Exercise description:
Word for word and without images, reproduce the listing that follows.

Data listing:
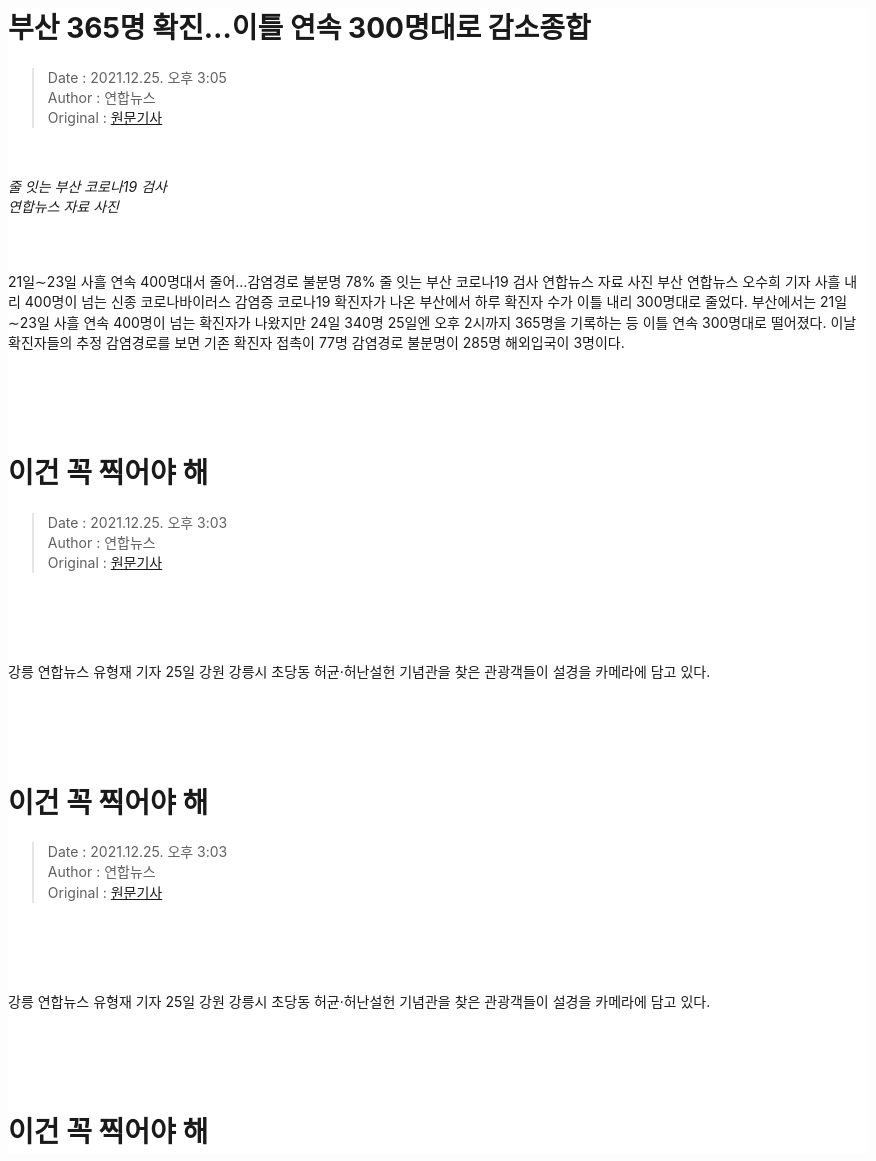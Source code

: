   
# 부산 365명 확진…이틀 연속 300명대로 감소종합  
  
> Date : 2021.12.25. 오후 3:05  
> Author : 연합뉴스  
> Original : [원문기사](https://news.naver.com/main/read.naver?mode=LSD&mid=sec&sid1=102&oid=001&aid=0012803907)  
<br/>  
  
<img alt="" src="https://imgnews.pstatic.net/image/001/2021/12/25/PYH2021122211240005100_P4_20211225150601463.jpg?type=w647"><em class="img_desc">줄 잇는 부산 코로나19 검사<br/>연합뉴스 자료 사진</em></img>  
<br/><br/>  
  
21일∼23일 사흘 연속 400명대서 줄어…감염경로 불분명 78% 줄 잇는 부산 코로나19 검사 연합뉴스 자료 사진 부산 연합뉴스 오수희 기자 사흘 내리 400명이 넘는 신종 코로나바이러스 감염증 코로나19 확진자가 나온 부산에서 하루 확진자 수가 이틀 내리 300명대로 줄었다.
부산에서는 21일∼23일 사흘 연속 400명이 넘는 확진자가 나왔지만 24일 340명 25일엔 오후 2시까지 365명을 기록하는 등 이틀 연속 300명대로 떨어졌다.
이날 확진자들의 추정 감염경로를 보면 기존 확진자 접촉이 77명 감염경로 불분명이 285명 해외입국이 3명이다.  
<br/><br/><br/>  

  
# 이건 꼭 찍어야 해  
  
> Date : 2021.12.25. 오후 3:03  
> Author : 연합뉴스  
> Original : [원문기사](https://news.naver.com/main/read.naver?mode=LSD&mid=sec&sid1=102&oid=001&aid=0012803906)  
<br/>  
  
<img alt="" src="https://imgnews.pstatic.net/image/001/2021/12/25/PYH2021122503690006200_P4_20211225150403636.jpg?type=w647"/>  
<br/><br/>  
  
강릉 연합뉴스 유형재 기자 25일 강원 강릉시 초당동 허균·허난설헌 기념관을 찾은 관광객들이 설경을 카메라에 담고 있다.  
<br/><br/><br/>  

  
# 이건 꼭 찍어야 해  
  
> Date : 2021.12.25. 오후 3:03  
> Author : 연합뉴스  
> Original : [원문기사](https://news.naver.com/main/read.naver?mode=LSD&mid=sec&sid1=102&oid=001&aid=0012803905)  
<br/>  
  
<img alt="" src="https://imgnews.pstatic.net/image/001/2021/12/25/PYH2021122503680006200_P4_20211225150402836.jpg?type=w647"/>  
<br/><br/>  
  
강릉 연합뉴스 유형재 기자 25일 강원 강릉시 초당동 허균·허난설헌 기념관을 찾은 관광객들이 설경을 카메라에 담고 있다.  
<br/><br/><br/>  

  
# 이건 꼭 찍어야 해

Solution to this task:
Source code

:   
# 부산 365명 확진…이틀 연속 300명대로 감소종합  
  
> Date : 2021.12.25. 오후 3:05  
> Author : 연합뉴스  
> Original : [원문기사](https://news.naver.com/main/read.naver?mode=LSD&mid=sec&sid1=102&oid=001&aid=0012803907)  
<br/>  
  
<img alt="" src="https://imgnews.pstatic.net/image/001/2021/12/25/PYH2021122211240005100_P4_20211225150601463.jpg?type=w647"><em class="img_desc">줄 잇는 부산 코로나19 검사<br/>연합뉴스 자료 사진</em></img>  
<br/><br/>  
  
21일∼23일 사흘 연속 400명대서 줄어…감염경로 불분명 78% 줄 잇는 부산 코로나19 검사 연합뉴스 자료 사진 부산 연합뉴스 오수희 기자 사흘 내리 400명이 넘는 신종 코로나바이러스 감염증 코로나19 확진자가 나온 부산에서 하루 확진자 수가 이틀 내리 300명대로 줄었다.
부산에서는 21일∼23일 사흘 연속 400명이 넘는 확진자가 나왔지만 24일 340명 25일엔 오후 2시까지 365명을 기록하는 등 이틀 연속 300명대로 떨어졌다.
이날 확진자들의 추정 감염경로를 보면 기존 확진자 접촉이 77명 감염경로 불분명이 285명 해외입국이 3명이다.  
<br/><br/><br/>  

  
# 이건 꼭 찍어야 해  
  
> Date : 2021.12.25. 오후 3:03  
> Author : 연합뉴스  
> Original : [원문기사](https://news.naver.com/main/read.naver?mode=LSD&mid=sec&sid1=102&oid=001&aid=0012803906)  
<br/>  
  
<img alt="" src="https://imgnews.pstatic.net/image/001/2021/12/25/PYH2021122503690006200_P4_20211225150403636.jpg?type=w647"/>  
<br/><br/>  
  
강릉 연합뉴스 유형재 기자 25일 강원 강릉시 초당동 허균·허난설헌 기념관을 찾은 관광객들이 설경을 카메라에 담고 있다.  
<br/><br/><br/>  

  
# 이건 꼭 찍어야 해  
  
> Date : 2021.12.25. 오후 3:03  
> Author : 연합뉴스  
> Original : [원문기사](https://news.naver.com/main/read.naver?mode=LSD&mid=sec&sid1=102&oid=001&aid=0012803905)  
<br/>  
  
<img alt="" src="https://imgnews.pstatic.net/image/001/2021/12/25/PYH2021122503680006200_P4_20211225150402836.jpg?type=w647"/>  
<br/><br/>  
  
강릉 연합뉴스 유형재 기자 25일 강원 강릉시 초당동 허균·허난설헌 기념관을 찾은 관광객들이 설경을 카메라에 담고 있다.  
<br/><br/><br/>  

  
# 이건 꼭 찍어야 해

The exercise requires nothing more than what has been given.